Roaring Lion à 40.000 livres. La liste de cette année comprend six étalons, dont deux feront leurs débuts : un sera à son premier voyage en Europe et un autre est attendu en Angleterre dans le cadre de la mini-navette européenne lancée en collaboration avec les Aga Khan Studs. La couronne de Horse of the Year est une jolie plus-value publicitaire pour Roaring Lion, qui sera proposé à 40.000 livres, le tarif le plus haut parmi les débutants en Europe mais loin de celui demandé pour le lauréat de la Triple Crown, Justify (Scat Daddy), qui est proposé à 150.000 dollars, c’est-à-dire 115.512 livres ou 132.000 euros. David Redvers, manager de Qatar Racing, a dit : « Il est, et avec une certaine avance, le meilleur cheval que j’aie managé et l’un des plus durs que j’aie vu courir. Son pedigree et son modèle en font un des plus intéressants prospects d’étalons des dernières années. » Le père de Roaring Lion, Kitten’s Joy, est à la lutte pour son deuxième titre de Champion Sire aux États-Unis après celui de 2013 acquis presque seulement avec les gains de ses produits sur gazon. Et son grand-père El Prado (Sadler’s Wells) avait décroché la couronne en 2002.

Zoustar, la bombe australienne. Pendant la rencontre avec le cheikh Fahad, nous avions même affronté l’argument de Zoustar (Northern Meteor), qui avait terminé sa troisième saison en Australie et était très attendu là-bas. Il avait répondu avec grande gentillesse : « Non, ce n’est pas encore le moment. Je ne pense pas que proposer un autre étalon australien à un marché déjà très chargé sur ce créneau soit une bonne idée. L’objectif, c’est de l’envoyer plus tard, s’il se montre capable de bien produire. » Les petits Zoustar ont installé papa en tête du classement des First Crop Sires en Australie de la saison 2017-2018 avec 3,2 millions de dollars australiens de gains, qui lui ont permis de signer un record. Ses produits ont formé le tiercé gagnant des Coolmore Stakes (Gr1), le sprint pour les 3ans qui est considéré en Australie comme une course qui fait les étalons. David Redvers a expliqué : « Les éleveurs européens ont la chance d’utiliser un étalon record. On pense à un book limité et il y a un syndicat qui va le supporter, donc les éleveurs doivent se presser pour s’assurer une saillie. » Zoustar est proposé en Angleterre à 25.000 livres, c’est-à-dire un peu plus de la moitié du tarif (60.500 Aus$) demandé en Australie.
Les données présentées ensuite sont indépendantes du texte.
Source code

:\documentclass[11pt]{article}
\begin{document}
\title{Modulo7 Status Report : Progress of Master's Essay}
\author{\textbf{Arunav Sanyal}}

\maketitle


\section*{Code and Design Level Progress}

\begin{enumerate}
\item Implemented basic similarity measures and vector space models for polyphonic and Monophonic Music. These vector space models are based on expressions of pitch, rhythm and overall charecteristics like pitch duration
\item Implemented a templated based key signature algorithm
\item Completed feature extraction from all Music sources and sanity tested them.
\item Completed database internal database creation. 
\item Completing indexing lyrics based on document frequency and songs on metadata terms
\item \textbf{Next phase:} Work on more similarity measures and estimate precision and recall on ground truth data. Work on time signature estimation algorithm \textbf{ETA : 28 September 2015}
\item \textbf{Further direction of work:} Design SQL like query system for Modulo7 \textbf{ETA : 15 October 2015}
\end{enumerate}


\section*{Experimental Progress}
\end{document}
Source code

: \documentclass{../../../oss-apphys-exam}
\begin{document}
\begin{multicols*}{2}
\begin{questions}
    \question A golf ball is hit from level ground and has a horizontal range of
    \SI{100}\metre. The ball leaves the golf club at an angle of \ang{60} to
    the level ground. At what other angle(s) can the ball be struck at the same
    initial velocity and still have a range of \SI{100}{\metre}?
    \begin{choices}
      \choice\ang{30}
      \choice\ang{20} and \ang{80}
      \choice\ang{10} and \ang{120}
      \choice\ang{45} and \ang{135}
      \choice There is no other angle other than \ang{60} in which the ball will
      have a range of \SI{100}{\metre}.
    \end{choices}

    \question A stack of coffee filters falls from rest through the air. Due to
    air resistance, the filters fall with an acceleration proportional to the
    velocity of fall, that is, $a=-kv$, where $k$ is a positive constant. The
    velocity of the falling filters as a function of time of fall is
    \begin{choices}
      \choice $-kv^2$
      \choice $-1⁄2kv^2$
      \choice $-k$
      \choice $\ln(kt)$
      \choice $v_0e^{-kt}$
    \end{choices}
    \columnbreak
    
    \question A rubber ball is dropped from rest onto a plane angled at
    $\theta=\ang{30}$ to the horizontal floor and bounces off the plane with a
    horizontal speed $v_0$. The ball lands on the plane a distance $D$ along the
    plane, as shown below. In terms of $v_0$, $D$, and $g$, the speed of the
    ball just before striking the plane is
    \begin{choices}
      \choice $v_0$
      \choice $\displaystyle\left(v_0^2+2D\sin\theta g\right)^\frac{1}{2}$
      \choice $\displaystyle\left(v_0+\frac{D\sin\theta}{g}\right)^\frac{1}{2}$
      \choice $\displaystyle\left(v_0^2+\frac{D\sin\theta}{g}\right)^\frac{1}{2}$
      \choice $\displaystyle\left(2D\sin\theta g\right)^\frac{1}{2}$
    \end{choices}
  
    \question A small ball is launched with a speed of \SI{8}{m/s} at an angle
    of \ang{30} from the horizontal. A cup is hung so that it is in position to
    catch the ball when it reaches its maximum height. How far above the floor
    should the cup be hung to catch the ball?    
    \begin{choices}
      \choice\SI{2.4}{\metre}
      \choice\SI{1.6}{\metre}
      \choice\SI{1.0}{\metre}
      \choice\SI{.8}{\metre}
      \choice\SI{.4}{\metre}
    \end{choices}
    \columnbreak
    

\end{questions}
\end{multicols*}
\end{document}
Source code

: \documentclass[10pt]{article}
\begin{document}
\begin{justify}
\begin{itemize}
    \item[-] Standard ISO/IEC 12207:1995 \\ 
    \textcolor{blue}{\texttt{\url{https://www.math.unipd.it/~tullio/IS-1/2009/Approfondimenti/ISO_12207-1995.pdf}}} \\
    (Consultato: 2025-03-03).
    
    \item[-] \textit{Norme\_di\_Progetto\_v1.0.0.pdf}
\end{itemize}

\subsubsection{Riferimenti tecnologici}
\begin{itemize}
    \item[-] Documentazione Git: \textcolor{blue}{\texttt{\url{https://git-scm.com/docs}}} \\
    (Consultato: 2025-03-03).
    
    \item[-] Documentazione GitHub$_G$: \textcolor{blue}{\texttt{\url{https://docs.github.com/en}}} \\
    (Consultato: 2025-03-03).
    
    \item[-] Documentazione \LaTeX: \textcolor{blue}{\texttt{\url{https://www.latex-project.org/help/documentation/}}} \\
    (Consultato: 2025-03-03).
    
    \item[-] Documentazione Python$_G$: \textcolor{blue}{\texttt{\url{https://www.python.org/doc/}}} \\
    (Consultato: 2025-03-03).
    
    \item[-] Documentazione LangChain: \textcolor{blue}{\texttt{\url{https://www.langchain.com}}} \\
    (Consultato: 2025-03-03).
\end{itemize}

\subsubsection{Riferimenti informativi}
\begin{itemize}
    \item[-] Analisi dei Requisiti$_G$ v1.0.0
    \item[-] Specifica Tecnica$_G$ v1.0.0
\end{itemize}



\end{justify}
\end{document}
Charm Spirit change de pays mais pas de prix. Le vétéran Lightning Spirit (Pivotal) a attendu ses 7ans et sa 24e sortie pour remporter son premier Gr1 et entrer au haras par la grande porte. Dabid Redvers a ajouté : « C’est un des plus beaux yearlings que j’aie vu et sa carrière parle pour lui. » Il sera offert à 8.500 livres.

On pouvait s’attendre à une hausse du prix pour Charm Spirit (Invincible Spirit), qui est à une seule unité de No Nay Never (Scat Daddy) dans le classement européen des First Crop Sires selon le nombre de gagnants. Mais son tarif reste inchangé puisque ses nouvelles 17.500 livres ont la même valeur que les 20.000 euros qu’il affichait cette saison au haras de Bonneval. Havana Gold (Teofilo), qui avait eu de très bons débuts avec ses 2ans en 2017, est confirmé à 15.000 livres alors que Hot Streak (Iffraaj), qui aura ses premiers 2ans en 2019, monte de 6.000 à 7.000 livres après les bons retours de ses yearlings, qui ont affiché un prix moyen de 47.268 euros pour cinquante vendus.